C[n] = f(C[n-1], targetT, compressionT[n-1]) (1)

[0079] where the variable C represents, in the aggregate, the complexity of the compression algorithm employed by the video compression unit 126. C[n] is the complexity setting for the next frame to be compressed while C[n-1] is the complexity setting used for the previous frame. The variable targetT is the target compression time per frame. For real-time compression, targetT may be equal to the frame interval (i.e. the reciprocal of the video input capture rate in frames per second). In some embodiments, targetT may be equal to a value that is less than the frame interval, to provide for some overshoot error in selecting compression settings. The variable compressionT is the actual compression time for the previous (n-1th) frame. Accordingly, Equation (1) indicates that the compression settings for the current frame (frame n) are selected as a function of the complexity settings of a previous frame (frame n-1), the target compression time (targetT), and the actual compression time of the previous frame (compressionT).

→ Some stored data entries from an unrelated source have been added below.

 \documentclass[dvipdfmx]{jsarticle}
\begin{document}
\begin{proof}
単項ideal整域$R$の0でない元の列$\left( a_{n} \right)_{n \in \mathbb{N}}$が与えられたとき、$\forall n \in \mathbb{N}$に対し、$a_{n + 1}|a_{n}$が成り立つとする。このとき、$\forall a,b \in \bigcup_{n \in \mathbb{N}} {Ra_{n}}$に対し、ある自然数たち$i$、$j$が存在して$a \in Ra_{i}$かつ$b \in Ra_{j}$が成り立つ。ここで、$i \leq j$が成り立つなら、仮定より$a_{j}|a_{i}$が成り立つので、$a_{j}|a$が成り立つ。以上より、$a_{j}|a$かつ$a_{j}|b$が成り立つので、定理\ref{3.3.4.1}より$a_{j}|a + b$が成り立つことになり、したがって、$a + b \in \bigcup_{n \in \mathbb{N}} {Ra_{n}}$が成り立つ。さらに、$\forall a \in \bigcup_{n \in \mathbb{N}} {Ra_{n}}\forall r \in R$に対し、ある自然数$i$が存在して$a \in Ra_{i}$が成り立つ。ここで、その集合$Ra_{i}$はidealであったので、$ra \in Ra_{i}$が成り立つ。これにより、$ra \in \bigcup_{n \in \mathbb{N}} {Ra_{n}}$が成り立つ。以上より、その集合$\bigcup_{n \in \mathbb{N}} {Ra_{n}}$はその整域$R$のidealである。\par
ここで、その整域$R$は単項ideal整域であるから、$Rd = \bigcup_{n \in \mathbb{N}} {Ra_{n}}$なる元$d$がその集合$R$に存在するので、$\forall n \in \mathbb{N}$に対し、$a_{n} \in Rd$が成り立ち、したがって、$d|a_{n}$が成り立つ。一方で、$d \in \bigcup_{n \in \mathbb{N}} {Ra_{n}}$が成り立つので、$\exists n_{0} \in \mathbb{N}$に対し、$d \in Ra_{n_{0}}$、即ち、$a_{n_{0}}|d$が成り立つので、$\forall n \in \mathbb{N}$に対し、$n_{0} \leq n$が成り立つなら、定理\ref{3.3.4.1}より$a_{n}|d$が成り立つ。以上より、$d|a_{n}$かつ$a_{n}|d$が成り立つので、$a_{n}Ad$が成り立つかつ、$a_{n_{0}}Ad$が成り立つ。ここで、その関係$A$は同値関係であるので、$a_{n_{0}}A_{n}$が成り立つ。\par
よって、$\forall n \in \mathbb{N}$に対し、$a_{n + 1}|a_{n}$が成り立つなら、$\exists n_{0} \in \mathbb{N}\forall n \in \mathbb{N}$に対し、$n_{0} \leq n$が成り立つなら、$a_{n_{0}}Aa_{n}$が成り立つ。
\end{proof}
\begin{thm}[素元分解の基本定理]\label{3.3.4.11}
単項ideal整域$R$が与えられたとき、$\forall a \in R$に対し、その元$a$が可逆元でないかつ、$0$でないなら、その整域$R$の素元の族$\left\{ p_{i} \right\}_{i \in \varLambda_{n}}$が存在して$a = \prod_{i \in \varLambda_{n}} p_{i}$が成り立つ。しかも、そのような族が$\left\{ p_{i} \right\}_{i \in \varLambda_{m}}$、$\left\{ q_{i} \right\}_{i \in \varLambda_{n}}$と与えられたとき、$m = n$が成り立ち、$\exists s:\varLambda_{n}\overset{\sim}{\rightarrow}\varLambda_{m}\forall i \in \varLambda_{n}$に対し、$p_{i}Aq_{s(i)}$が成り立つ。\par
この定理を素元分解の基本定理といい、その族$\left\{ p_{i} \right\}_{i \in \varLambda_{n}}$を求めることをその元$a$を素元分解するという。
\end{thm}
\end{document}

[0080] The actual meaning of C, i.e., the settings it represents and the parameters affecting the complexity of those settings, may depend on the compression algorithm and what settings and tools are available. Increasing values of C represent higher complexity settings (e.g., the use of a more complex transform coefficient coding algorithm, the use of arithmetic coding instead of Huffman coding, the use of a larger search area for motion compensation, the selection of algorithms for determining motion vectors, etc.), and as a result, more burdensome and/or time-consuming computational requirements.

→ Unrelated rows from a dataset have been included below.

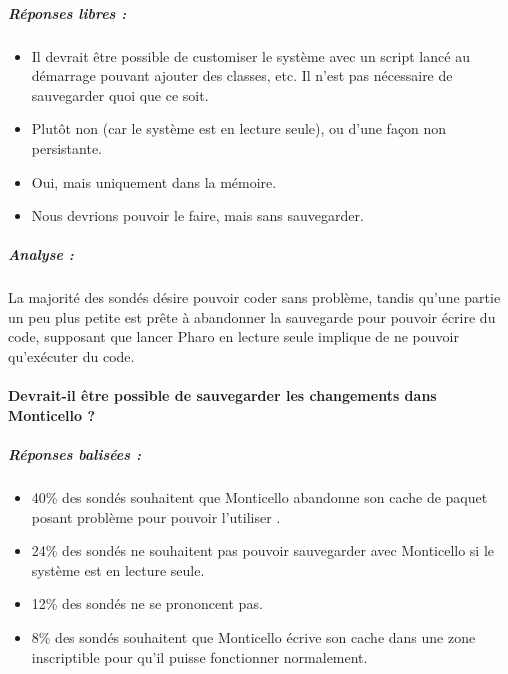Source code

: \subparagraph{Réponses libres :}
\begin{itemize}
	\item Il devrait être possible de customiser le système avec un script lancé au démarrage pouvant ajouter des classes, etc. Il n'est pas nécessaire de sauvegarder quoi que ce soit.
	\item Plutôt non (car le système est en lecture seule), ou d'une façon non persistante.
	\item Oui, mais uniquement dans la mémoire.
	\item Nous devrions pouvoir le faire, mais sans sauvegarder.
\end{itemize}

\subparagraph{Analyse :}
La majorité des sondés désire pouvoir coder sans problème, tandis qu'une partie un peu plus petite est prête à abandonner la sauvegarde pour pouvoir écrire du code, supposant que lancer Pharo en lecture seule implique de ne pouvoir qu'exécuter du code.

\paragraph{Devrait-il être possible de sauvegarder les changements dans Monticello ?}
\subparagraph{Réponses balisées :}
\begin{itemize}
	\item 40\% des sondés souhaitent que Monticello abandonne son cache de paquet posant problème pour pouvoir l'utiliser .
	\item 24\% des sondés ne souhaitent pas pouvoir sauvegarder avec Monticello si le système est en lecture seule.
	\item 12\% des sondés ne se prononcent pas.
	\item 8\% des sondés souhaitent que Monticello écrive son cache dans une zone inscriptible pour qu'il puisse fonctionner normalement.
\end{itemize}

[0081] A more specific feedback loop can be expressed as follows:

C[n] = x * C[n-1] + (1-x) C[n-1] * (targetT /compressionT) (2)

[0082] The parameter X is a constant between 0 and 1 , and may be considered a damping factor for the feedback loop, so that compression settings may react more slowly than otherwise to changes in the frame compression time.

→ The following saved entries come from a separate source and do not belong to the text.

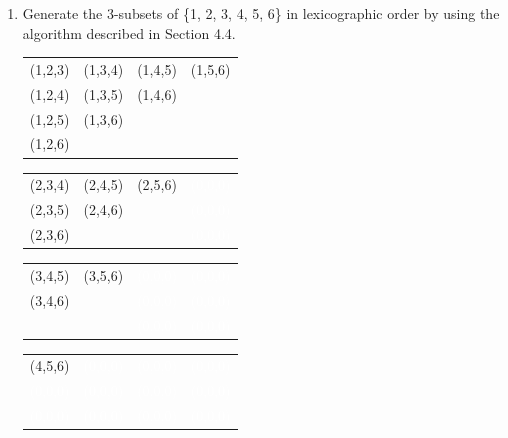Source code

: \documentclass[12pt]{article}
\begin{document}


\begin{enumerate}
    \item[\bf 4.6.27] Generate the 3-subsets of \{1, 2, 3, 4, 5, 6\} in lexicographic order by using the algorithm described in Section 4.4.\\
    
    \begin{center}
        \begin{tabular}{cccc}
        (1,2,3) & (1,3,4) & (1,4,5) & (1,5,6) \\
        (1,2,4) & (1,3,5) & (1,4,6) &         \\
        (1,2,5) & (1,3,6) &         &         \\
        (1,2,6) &         &         &        
        \end{tabular}
    \end{center}
    
    \begin{center}
        \begin{tabular}{cccc}
        (2,3,4) & (2,4,5) & (2,5,6)&  \textcolor{white}{(0,0,0)}\\
        (2,3,5) & (2,4,6) &     &   \textcolor{white}{(0,0,0)}  \\
        (2,3,6) &         &      &  \textcolor{white}{(0,0,0)} 
        \end{tabular}
    \end{center}
    
    \begin{center}
        \begin{tabular}{cccc}
        (3,4,5)              & (3,5,6)              & \textcolor{white}{(0,0,0)} & \textcolor{white}{(0,0,0)} \\
        (3,4,6)              &                      & \textcolor{white}{(0,0,0)} & \textcolor{white}{(0,0,0)} \\
        \multicolumn{1}{l}{} & \multicolumn{1}{l}{} & \textcolor{white}{(0,0,0)} & \textcolor{white}{(0,0,0)}
        \end{tabular}
    \end{center}
    
    \begin{center}
        \begin{tabular}{cccc}
        (4,5,6) & \textcolor{white}{(0,0,0)} & \textcolor{white}{(0,0,0)} & \textcolor{white}{(0,0,0)} \\
        \textcolor{white}{(0,0,0)}     & \textcolor{white}{(0,0,0)} & \textcolor{white}{(0,0,0)} & \textcolor{white}{(0,0,0)} \\
        \textcolor{white}{(0,0,0)}     & \textcolor{white}{(0,0,0)} & \textcolor{white}{(0,0,0)} & \textcolor{white}{(0,0,0)}
        \end{tabular}
    \end{center}
    

\end{enumerate}
\end{document}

[0083] The feedback loop of Equation (2) illustrates how the complexity settings may be adjusted over time based on the compression results for previous frames according to some embodiments. When the compression time for the previous frame is lower than the target compression time, the compression complexity is increased for the next frame.

[0084] The same approach may be used to modulate compression complexity based on buffer memory level, compression frame type and/or frame complexity. Accordingly, another exemplary feedback loop can be expressed as follows:

C[n] = x ^* C[n-1] + (1-x) C[n-1] * (targetT / compressionT) * (targetM / actualM) (3)

where the variable targetM is the target memory level for the memory buffer while actualM represents the actual memory level for the buffer. If no memory is used, these values are both assumed to equal 1. Accordingly, when the buffer memory used after processing the previous frame is lower than the target buffer memory level, the compression complexity can be increased for the next frame. Conversely, when the buffer memory used after processing the previous frame is higher than the target buffer memory level, the compression complexity can be decreased.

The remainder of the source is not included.